EXERCISE »
Reproduce the data below exactly. Skip the pictures.

[Start of section]

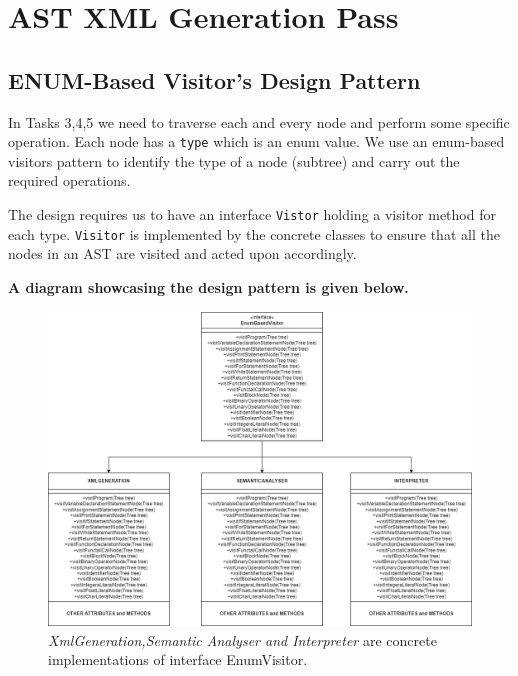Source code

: \chapter{AST XML Generation Pass}
\section{ENUM-Based Visitor's Design Pattern}
In Tasks 3,4,5 we need to traverse each and every node and perform some specific operation. Each node has a \verb!type! which is an enum value. We use an enum-based visitors pattern  to identify the type of a node (subtree)  and carry out the required operations.


The design requires us to have an interface  \verb!Vistor! holding a visitor method for each type.  \verb!Visitor! is implemented by the concrete classes to ensure that all the nodes in an AST are visited and acted upon accordingly.

\textbf{A diagram showcasing the design pattern is given below.}

\begin{landscape}
\begin{figure}[H]
    \centering
        
    \includegraphics[scale=0.5]{Task345/images/UML.png}
    
    \caption{\emph{XmlGeneration,Semantic Analyser and Interpreter} are concrete implementations of interface EnumVisitor.}
    \label{fig:enum based visitors design pattern}
\end{figure}
\end{landscape}

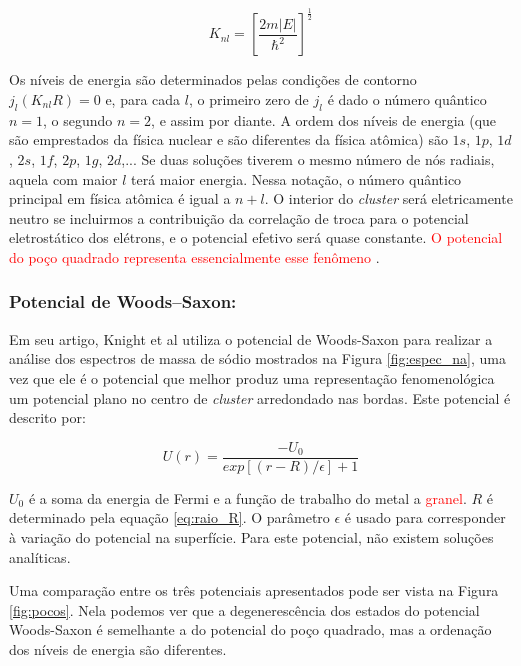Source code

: \begin{equation}
    K_{nl}=\left[\frac{2m|E|}{\hbar^2}\right]^{\frac{1}{2}}
\end{equation}

Os níveis de energia são determinados pelas condições de contorno $j_{l}(K_{nl}R)=0$ e, para cada $l$, o primeiro zero de $j_l$ é dado o número quântico $n = 1$, o segundo $n = 2$, e assim por diante. A ordem dos níveis de energia (que são emprestados da física nuclear e são diferentes da física atômica) são $1s$, $1p$, $1d$, $2s$, $1f$, $2p$, $1g$, $2d$,... Se duas soluções tiverem o mesmo número de nós radiais, aquela com maior $l$ terá maior energia. Nessa notação, o número quântico principal em física atômica é igual a $n + l$. O interior do \textit{cluster} será eletricamente neutro se incluirmos a contribuição da correlação de troca para o potencial eletrostático dos elétrons, e o potencial efetivo será quase constante. \textcolor{red}{O potencial do poço quadrado representa essencialmente esse fenômeno} \cite{livro_cap16_Misra2012527}.


\subsubsection{Potencial de Woods–Saxon:}

Em seu artigo, Knight et al\cite{electronic_Shell_sodium} utiliza o potencial de Woods-Saxon para realizar a análise dos espectros de massa de sódio mostrados na Figura \ref{fig:espec_na}\cite{livro_cap16_Misra2012527}, uma vez que ele é o potencial que melhor produz uma representação fenomenológica um potencial plano no centro de \textit{cluster} arredondado nas bordas. Este potencial é descrito por:

\begin{equation}
    U(r)=\frac{-U_0}{exp[(r-R)/\epsilon]+1}
\end{equation}


$U_0$ é a soma da energia de Fermi e a função de trabalho do metal a \textcolor{red}{granel}. $R$ é determinado pela equação \ref{eq:raio_R}. O parâmetro $\epsilon$ é usado para corresponder à variação do potencial na superfície. Para este potencial, não existem soluções analíticas.


Uma comparação entre os três potenciais apresentados pode ser vista na Figura \ref{fig:pocos}. Nela podemos ver que a degenerescência dos estados do potencial Woods-Saxon é semelhante a do potencial do poço quadrado, mas a ordenação dos níveis de energia são diferentes.

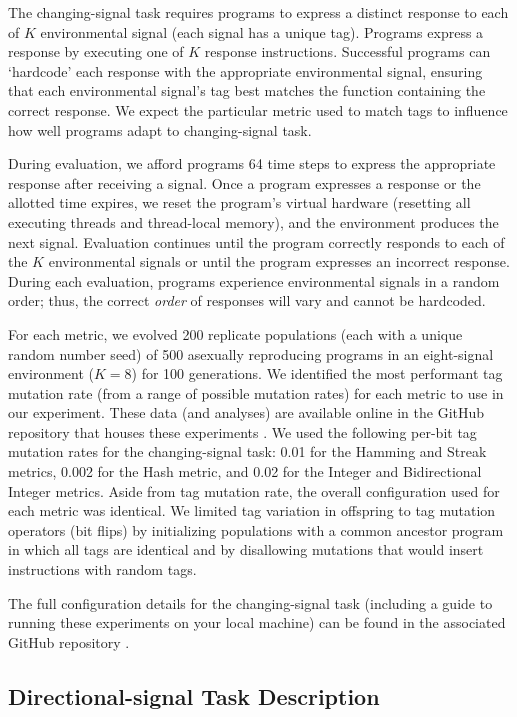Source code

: The changing-signal task requires programs to express a distinct response to each of $K$ environmental signal (each signal has a unique tag).
Programs express a response by executing one of $K$ response instructions.
Successful programs can `hardcode' each response with the appropriate environmental signal, ensuring that each environmental signal's tag best matches the function containing the correct response.
We expect the particular metric used to match tags to influence how well programs adapt to changing-signal task.

During evaluation, we afford programs 64 time steps to express the appropriate response after receiving a signal.
Once a program expresses a response or the allotted time expires, we reset the program's virtual hardware (resetting all executing threads and thread-local memory), and the environment produces the next signal.
Evaluation continues until the program correctly responds to each of the $K$ environmental signals or until the program expresses an incorrect response.
During each evaluation, programs experience environmental signals in a random order; thus, the correct \textit{order} of responses will vary and cannot be hardcoded.

For each metric, we evolved 200 replicate populations (each with a unique random number seed) of 500 asexually reproducing programs in an eight-signal environment ($K=8$) for 100 generations.
We identified the most performant tag mutation rate (from a range of possible mutation rates) for each metric to use in our experiment.
These data (and analyses) are available online in the GitHub repository that houses these experiments .
We used the following per-bit tag mutation rates for the changing-signal task: 0.01 for the Hamming and Streak metrics, 0.002 for the Hash metric, and 0.02 for the Integer and Bidirectional Integer metrics.
Aside from tag mutation rate, the overall configuration used for each metric was identical.
We limited tag variation in offspring to tag mutation operators (bit flips) by initializing populations with a common ancestor program in which all tags are identical and by disallowing mutations that would insert instructions with random tags.

The full configuration details for the changing-signal task (including a guide to running these experiments on your local machine) can be found in the associated GitHub repository .

\subsection{Directional-signal Task Description}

[End of section]

RESULT »
Source code

: \chapter{AST XML Generation Pass}
\section{ENUM-Based Visitor's Design Pattern}
In Tasks 3,4,5 we need to traverse each and every node and perform some specific operation. Each node has a \verb!type! which is an enum value. We use an enum-based visitors pattern  to identify the type of a node (subtree)  and carry out the required operations.


The design requires us to have an interface  \verb!Vistor! holding a visitor method for each type.  \verb!Visitor! is implemented by the concrete classes to ensure that all the nodes in an AST are visited and acted upon accordingly.

\textbf{A diagram showcasing the design pattern is given below.}

\begin{landscape}
\begin{figure}[H]
    \centering
        
    \includegraphics[scale=0.5]{Task345/images/UML.png}
    
    \caption{\emph{XmlGeneration,Semantic Analyser and Interpreter} are concrete implementations of interface EnumVisitor.}
    \label{fig:enum based visitors design pattern}
\end{figure}
\end{landscape}

Source code

: \begin{equation}
    K_{nl}=\left[\frac{2m|E|}{\hbar^2}\right]^{\frac{1}{2}}
\end{equation}

Os níveis de energia são determinados pelas condições de contorno $j_{l}(K_{nl}R)=0$ e, para cada $l$, o primeiro zero de $j_l$ é dado o número quântico $n = 1$, o segundo $n = 2$, e assim por diante. A ordem dos níveis de energia (que são emprestados da física nuclear e são diferentes da física atômica) são $1s$, $1p$, $1d$, $2s$, $1f$, $2p$, $1g$, $2d$,... Se duas soluções tiverem o mesmo número de nós radiais, aquela com maior $l$ terá maior energia. Nessa notação, o número quântico principal em física atômica é igual a $n + l$. O interior do \textit{cluster} será eletricamente neutro se incluirmos a contribuição da correlação de troca para o potencial eletrostático dos elétrons, e o potencial efetivo será quase constante. \textcolor{red}{O potencial do poço quadrado representa essencialmente esse fenômeno} \cite{livro_cap16_Misra2012527}.


\subsubsection{Potencial de Woods–Saxon:}

Em seu artigo, Knight et al\cite{electronic_Shell_sodium} utiliza o potencial de Woods-Saxon para realizar a análise dos espectros de massa de sódio mostrados na Figura \ref{fig:espec_na}\cite{livro_cap16_Misra2012527}, uma vez que ele é o potencial que melhor produz uma representação fenomenológica um potencial plano no centro de \textit{cluster} arredondado nas bordas. Este potencial é descrito por:

\begin{equation}
    U(r)=\frac{-U_0}{exp[(r-R)/\epsilon]+1}
\end{equation}


$U_0$ é a soma da energia de Fermi e a função de trabalho do metal a \textcolor{red}{granel}. $R$ é determinado pela equação \ref{eq:raio_R}. O parâmetro $\epsilon$ é usado para corresponder à variação do potencial na superfície. Para este potencial, não existem soluções analíticas.


Uma comparação entre os três potenciais apresentados pode ser vista na Figura \ref{fig:pocos}. Nela podemos ver que a degenerescência dos estados do potencial Woods-Saxon é semelhante a do potencial do poço quadrado, mas a ordenação dos níveis de energia são diferentes.

Source code

: The changing-signal task requires programs to express a distinct response to each of $K$ environmental signal (each signal has a unique tag).
Programs express a response by executing one of $K$ response instructions.
Successful programs can `hardcode' each response with the appropriate environmental signal, ensuring that each environmental signal's tag best matches the function containing the correct response.
We expect the particular metric used to match tags to influence how well programs adapt to changing-signal task.

During evaluation, we afford programs 64 time steps to express the appropriate response after receiving a signal.
Once a program expresses a response or the allotted time expires, we reset the program's virtual hardware (resetting all executing threads and thread-local memory), and the environment produces the next signal.
Evaluation continues until the program correctly responds to each of the $K$ environmental signals or until the program expresses an incorrect response.
During each evaluation, programs experience environmental signals in a random order; thus, the correct \textit{order} of responses will vary and cannot be hardcoded.

For each metric, we evolved 200 replicate populations (each with a unique random number seed) of 500 asexually reproducing programs in an eight-signal environment ($K=8$) for 100 generations.
We identified the most performant tag mutation rate (from a range of possible mutation rates) for each metric to use in our experiment.
These data (and analyses) are available online in the GitHub repository that houses these experiments .
We used the following per-bit tag mutation rates for the changing-signal task: 0.01 for the Hamming and Streak metrics, 0.002 for the Hash metric, and 0.02 for the Integer and Bidirectional Integer metrics.
Aside from tag mutation rate, the overall configuration used for each metric was identical.
We limited tag variation in offspring to tag mutation operators (bit flips) by initializing populations with a common ancestor program in which all tags are identical and by disallowing mutations that would insert instructions with random tags.

The full configuration details for the changing-signal task (including a guide to running these experiments on your local machine) can be found in the associated GitHub repository .

\subsection{Directional-signal Task Description}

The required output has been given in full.